Appendix F. Contraction Splitting Rules
The tokenizeContractions option splits contractions into multiple tokens. Contractions are
defined by contraction rule files. By default, the tokenizer uses the rules in rootDirectory/
contractions/contraction-rules-language.yaml, where language is an ISO 639-3 language
code [109] . customTokenizeContractionRulesUri
allows you to specify custom rules.
F.1. Contraction Splitting Rule File Format
A contraction rule file is a YAML file encoded in UTF-8. It must be a sequence of contraction rules.
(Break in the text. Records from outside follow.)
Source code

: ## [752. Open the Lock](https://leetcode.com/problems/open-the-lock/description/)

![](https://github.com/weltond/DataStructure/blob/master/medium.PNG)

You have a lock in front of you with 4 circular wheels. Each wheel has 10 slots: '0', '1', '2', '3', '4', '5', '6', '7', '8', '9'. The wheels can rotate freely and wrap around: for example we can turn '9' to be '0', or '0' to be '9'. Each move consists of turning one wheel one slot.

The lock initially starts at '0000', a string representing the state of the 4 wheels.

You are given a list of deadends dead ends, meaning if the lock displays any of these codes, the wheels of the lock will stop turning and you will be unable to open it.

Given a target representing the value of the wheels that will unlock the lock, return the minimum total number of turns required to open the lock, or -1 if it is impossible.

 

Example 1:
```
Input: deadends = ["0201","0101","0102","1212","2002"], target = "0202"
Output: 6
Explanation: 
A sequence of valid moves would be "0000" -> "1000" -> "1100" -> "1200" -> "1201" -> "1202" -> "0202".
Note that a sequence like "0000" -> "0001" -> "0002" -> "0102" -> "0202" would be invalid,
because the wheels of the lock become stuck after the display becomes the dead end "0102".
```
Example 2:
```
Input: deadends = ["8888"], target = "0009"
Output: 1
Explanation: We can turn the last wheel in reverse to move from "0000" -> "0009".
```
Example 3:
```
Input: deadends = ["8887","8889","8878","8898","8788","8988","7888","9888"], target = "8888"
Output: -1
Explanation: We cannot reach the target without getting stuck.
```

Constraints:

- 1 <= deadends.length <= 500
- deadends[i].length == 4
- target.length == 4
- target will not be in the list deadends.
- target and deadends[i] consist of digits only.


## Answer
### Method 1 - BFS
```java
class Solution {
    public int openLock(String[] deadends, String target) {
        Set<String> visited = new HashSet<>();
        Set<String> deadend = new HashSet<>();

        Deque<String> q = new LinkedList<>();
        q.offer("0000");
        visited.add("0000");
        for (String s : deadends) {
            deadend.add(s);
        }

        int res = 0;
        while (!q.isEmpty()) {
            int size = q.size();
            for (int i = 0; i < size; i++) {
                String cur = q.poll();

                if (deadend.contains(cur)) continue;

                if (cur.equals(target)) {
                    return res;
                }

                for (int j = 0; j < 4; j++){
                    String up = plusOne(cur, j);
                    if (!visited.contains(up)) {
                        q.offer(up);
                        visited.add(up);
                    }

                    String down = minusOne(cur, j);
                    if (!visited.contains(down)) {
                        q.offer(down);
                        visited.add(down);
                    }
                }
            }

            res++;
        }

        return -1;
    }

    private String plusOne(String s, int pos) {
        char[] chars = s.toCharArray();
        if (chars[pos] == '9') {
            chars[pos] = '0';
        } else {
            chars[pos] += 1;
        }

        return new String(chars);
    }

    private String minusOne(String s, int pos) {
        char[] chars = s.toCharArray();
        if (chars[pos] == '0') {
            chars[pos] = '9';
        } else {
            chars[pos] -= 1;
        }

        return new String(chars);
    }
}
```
A contraction rule is a sequence of two elements: a contraction key and a contraction replacement. Any token which matches the key is replaced with the replacement. Rules are checked in the order they appear in the rules file. A token which matches a rule is not checked against any further rules. A token which matches no rule is not rewritten.
A contraction key is a sequence of a surface form and a POS tag. A token matches a key if and only if its surface form and POS tag match the key's surface form and POS tag.
A surface form is a string. Surface forms are compared case-insensitively.
A POS tag is a string. POS tags are compared case-sensitively.
A contraction replacement is a sequence of replacement tokens.
A replacement token is a sequence of a replacement surface form, POS tag, lemma, and raw analysis. All four are strings. The raw analysis can also be null.
F.2. Example
-
- \[ "ain't", "VBPRES" \]
-
- \[ "am", "VBPRES", "be", null \]
- \[ "not", "NOT", "not", null \]
-
- \[ "amn't", "ADJ" \]
-
- \[ "am", "VBPRES", "be", null \]
- \[ "not", "NOT", "not", null \]
-
- \[ "amn't", "NOUN" \]
-
- \[ "am", "VBPRES", "be", null \]
- \[ "not", "NOT", "not", null \]
The first entry is for ain't with POS tag VBPRES. This splits into am and not. The next is for amn't as an ADJ, and the third is for amn't as a NOUN.
The replacement surface form uses the same capitalization format as the original surface form. Using the first entry of the above example, ain't becomes am not, Ain't becomes Am not, and AIN'T becomes AM NOT.